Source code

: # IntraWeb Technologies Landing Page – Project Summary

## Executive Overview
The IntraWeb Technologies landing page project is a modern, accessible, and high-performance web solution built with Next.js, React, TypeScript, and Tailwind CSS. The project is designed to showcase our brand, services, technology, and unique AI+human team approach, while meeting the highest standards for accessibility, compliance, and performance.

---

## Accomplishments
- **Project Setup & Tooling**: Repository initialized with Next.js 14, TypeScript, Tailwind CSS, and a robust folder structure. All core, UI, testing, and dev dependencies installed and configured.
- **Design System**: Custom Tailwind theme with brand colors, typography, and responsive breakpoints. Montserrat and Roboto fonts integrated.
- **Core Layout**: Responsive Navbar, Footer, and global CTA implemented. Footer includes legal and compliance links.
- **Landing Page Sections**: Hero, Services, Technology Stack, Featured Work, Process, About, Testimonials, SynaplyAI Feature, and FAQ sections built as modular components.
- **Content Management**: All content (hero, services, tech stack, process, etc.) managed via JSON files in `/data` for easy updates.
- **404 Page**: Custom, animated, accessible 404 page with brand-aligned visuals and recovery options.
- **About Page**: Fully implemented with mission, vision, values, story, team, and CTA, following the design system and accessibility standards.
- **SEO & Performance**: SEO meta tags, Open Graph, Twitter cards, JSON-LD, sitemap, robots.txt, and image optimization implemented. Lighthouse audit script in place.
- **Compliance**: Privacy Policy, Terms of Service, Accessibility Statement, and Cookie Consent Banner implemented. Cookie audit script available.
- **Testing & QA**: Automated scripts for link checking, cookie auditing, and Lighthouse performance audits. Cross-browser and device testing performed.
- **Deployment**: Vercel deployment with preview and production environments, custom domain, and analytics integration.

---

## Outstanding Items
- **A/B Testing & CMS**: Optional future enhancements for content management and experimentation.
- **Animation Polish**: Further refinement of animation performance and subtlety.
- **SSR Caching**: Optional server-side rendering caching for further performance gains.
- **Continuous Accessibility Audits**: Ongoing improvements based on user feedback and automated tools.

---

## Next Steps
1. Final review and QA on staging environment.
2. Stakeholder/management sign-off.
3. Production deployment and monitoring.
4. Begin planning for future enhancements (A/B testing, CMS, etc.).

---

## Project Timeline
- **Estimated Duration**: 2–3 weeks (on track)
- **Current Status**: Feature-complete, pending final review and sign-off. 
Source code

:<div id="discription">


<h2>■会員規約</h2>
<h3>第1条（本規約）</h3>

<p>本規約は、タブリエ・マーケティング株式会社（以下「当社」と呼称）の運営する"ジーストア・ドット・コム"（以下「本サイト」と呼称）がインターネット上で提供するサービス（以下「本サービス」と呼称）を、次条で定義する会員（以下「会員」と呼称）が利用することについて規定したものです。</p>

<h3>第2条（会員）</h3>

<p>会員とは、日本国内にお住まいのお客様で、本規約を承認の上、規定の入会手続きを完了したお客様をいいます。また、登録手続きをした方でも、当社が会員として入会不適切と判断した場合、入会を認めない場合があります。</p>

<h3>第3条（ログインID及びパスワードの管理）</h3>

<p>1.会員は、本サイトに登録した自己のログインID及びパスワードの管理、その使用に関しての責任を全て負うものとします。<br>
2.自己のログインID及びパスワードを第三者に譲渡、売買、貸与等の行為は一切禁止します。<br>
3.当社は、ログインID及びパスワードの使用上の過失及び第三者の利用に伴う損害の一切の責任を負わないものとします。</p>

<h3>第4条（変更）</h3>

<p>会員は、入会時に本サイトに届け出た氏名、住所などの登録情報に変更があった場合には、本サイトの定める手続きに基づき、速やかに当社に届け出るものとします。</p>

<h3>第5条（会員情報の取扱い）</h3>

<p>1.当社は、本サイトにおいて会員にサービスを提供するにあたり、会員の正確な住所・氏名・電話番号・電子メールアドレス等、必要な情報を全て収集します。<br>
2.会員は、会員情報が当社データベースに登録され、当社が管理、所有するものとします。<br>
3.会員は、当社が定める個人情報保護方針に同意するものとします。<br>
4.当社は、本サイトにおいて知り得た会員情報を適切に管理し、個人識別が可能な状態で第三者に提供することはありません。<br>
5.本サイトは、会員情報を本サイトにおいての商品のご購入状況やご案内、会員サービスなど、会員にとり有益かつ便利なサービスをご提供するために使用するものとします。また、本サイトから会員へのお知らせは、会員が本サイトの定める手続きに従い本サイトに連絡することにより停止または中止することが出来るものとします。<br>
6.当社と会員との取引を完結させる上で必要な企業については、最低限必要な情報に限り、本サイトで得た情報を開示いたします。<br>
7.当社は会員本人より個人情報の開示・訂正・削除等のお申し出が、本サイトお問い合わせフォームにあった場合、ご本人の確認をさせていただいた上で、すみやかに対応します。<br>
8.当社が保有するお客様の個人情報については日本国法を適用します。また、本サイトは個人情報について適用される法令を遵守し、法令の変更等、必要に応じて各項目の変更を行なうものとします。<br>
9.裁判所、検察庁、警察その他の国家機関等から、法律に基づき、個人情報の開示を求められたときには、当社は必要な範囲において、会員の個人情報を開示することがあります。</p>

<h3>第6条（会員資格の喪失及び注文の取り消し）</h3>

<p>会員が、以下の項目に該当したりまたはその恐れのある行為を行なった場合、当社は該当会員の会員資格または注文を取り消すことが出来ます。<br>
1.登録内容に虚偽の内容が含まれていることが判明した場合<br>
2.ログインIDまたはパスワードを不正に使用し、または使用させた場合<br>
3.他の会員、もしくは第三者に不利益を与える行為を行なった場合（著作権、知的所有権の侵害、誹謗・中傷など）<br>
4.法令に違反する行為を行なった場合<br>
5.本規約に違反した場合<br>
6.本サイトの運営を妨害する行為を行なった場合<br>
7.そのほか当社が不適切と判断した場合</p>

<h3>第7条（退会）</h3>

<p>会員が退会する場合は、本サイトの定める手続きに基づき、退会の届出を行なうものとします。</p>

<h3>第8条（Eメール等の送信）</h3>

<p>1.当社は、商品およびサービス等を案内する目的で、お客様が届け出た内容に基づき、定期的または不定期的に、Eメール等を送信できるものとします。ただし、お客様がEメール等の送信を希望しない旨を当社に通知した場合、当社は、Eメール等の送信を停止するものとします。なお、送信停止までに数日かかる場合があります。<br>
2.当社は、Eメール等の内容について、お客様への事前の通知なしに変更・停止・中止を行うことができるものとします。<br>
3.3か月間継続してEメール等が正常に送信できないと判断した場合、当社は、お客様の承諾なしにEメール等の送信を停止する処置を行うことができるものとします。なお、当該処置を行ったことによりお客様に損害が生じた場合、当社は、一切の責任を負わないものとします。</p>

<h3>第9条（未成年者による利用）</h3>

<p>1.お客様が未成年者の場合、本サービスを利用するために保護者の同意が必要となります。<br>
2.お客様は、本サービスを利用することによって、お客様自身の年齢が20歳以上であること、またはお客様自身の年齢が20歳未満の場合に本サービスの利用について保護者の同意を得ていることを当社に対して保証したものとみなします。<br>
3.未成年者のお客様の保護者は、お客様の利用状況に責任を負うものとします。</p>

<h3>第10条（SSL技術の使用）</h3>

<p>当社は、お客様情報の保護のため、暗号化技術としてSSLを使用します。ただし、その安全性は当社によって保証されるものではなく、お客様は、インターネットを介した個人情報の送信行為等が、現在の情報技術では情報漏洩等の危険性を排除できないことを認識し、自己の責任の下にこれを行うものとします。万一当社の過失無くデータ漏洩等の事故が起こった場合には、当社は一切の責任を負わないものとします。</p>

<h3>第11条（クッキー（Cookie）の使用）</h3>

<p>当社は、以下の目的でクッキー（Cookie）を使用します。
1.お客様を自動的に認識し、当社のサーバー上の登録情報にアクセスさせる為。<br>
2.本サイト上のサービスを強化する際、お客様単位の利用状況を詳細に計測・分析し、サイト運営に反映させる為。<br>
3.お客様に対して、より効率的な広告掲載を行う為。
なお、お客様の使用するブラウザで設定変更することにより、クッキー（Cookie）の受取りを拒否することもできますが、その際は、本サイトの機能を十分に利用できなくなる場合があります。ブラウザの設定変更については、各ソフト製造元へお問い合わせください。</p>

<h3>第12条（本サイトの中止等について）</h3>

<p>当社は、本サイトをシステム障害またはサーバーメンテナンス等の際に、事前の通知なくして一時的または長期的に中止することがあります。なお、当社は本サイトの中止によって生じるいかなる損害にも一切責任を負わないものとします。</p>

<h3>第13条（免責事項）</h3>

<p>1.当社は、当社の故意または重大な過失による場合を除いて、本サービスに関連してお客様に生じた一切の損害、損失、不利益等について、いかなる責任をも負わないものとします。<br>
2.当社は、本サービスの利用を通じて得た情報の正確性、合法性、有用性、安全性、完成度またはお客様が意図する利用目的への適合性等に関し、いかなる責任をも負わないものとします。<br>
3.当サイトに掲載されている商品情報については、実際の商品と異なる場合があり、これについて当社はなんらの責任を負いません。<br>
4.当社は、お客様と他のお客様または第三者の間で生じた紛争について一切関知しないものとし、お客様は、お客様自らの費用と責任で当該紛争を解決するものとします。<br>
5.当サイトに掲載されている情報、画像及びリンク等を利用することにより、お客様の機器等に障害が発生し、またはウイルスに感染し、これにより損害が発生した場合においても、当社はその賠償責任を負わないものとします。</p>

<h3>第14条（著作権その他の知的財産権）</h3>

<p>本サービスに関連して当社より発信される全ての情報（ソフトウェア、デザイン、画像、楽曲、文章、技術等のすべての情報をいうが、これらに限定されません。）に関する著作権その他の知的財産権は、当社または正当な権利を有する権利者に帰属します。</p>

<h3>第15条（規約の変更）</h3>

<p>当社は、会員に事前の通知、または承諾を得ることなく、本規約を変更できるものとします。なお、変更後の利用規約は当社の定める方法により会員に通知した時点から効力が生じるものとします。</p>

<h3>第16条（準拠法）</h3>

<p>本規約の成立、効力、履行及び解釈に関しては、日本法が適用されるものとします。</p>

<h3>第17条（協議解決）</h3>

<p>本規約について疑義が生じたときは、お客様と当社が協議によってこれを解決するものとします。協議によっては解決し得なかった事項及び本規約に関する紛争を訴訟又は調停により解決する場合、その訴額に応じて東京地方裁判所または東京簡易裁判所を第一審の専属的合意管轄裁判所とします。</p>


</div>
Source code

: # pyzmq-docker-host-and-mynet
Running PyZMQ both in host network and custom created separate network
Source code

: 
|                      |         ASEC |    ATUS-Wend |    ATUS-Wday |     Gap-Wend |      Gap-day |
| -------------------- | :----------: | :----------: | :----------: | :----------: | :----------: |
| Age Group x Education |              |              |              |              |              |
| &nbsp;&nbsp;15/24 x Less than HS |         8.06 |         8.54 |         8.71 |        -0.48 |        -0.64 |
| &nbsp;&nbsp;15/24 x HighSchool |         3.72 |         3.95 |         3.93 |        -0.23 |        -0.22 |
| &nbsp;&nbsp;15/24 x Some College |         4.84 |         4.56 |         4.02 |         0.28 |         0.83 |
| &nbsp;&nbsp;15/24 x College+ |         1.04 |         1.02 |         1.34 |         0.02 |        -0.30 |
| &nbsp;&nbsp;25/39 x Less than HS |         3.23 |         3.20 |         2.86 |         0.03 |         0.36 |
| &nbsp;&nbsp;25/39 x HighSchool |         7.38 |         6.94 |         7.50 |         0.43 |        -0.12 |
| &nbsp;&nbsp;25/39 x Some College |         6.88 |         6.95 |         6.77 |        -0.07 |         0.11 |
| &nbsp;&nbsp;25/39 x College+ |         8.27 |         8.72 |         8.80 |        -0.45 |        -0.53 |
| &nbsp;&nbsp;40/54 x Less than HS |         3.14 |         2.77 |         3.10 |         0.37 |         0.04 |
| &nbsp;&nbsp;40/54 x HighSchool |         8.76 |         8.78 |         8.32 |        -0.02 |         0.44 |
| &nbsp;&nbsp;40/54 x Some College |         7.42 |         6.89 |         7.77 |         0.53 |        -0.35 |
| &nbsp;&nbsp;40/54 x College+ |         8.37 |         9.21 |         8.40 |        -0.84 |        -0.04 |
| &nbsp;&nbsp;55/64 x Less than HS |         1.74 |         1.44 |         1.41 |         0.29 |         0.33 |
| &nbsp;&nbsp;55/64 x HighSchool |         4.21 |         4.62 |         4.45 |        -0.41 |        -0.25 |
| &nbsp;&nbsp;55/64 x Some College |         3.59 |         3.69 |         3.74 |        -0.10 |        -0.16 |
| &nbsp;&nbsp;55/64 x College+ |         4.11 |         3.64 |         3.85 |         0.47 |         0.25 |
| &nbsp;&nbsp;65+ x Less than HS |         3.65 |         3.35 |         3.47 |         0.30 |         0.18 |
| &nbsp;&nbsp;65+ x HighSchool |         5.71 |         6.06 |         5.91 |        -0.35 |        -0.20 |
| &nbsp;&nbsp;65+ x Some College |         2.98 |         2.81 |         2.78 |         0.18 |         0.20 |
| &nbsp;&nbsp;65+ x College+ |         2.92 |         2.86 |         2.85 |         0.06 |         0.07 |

+===+

BRIEF. Return, word for word, the lines of the data above from the line with "- **About Page**: Fully" through the line with "1. Final review", inclusive.

RESULT OF THE TASK.
- **About Page**: Fully implemented with mission, vision, values, story, team, and CTA, following the design system and accessibility standards.
- **SEO & Performance**: SEO meta tags, Open Graph, Twitter cards, JSON-LD, sitemap, robots.txt, and image optimization implemented. Lighthouse audit script in place.
- **Compliance**: Privacy Policy, Terms of Service, Accessibility Statement, and Cookie Consent Banner implemented. Cookie audit script available.
- **Testing & QA**: Automated scripts for link checking, cookie auditing, and Lighthouse performance audits. Cross-browser and device testing performed.
- **Deployment**: Vercel deployment with preview and production environments, custom domain, and analytics integration.

---

## Outstanding Items
- **A/B Testing & CMS**: Optional future enhancements for content management and experimentation.
- **Animation Polish**: Further refinement of animation performance and subtlety.
- **SSR Caching**: Optional server-side rendering caching for further performance gains.
- **Continuous Accessibility Audits**: Ongoing improvements based on user feedback and automated tools.

---

## Next Steps
1. Final review and QA on staging environment.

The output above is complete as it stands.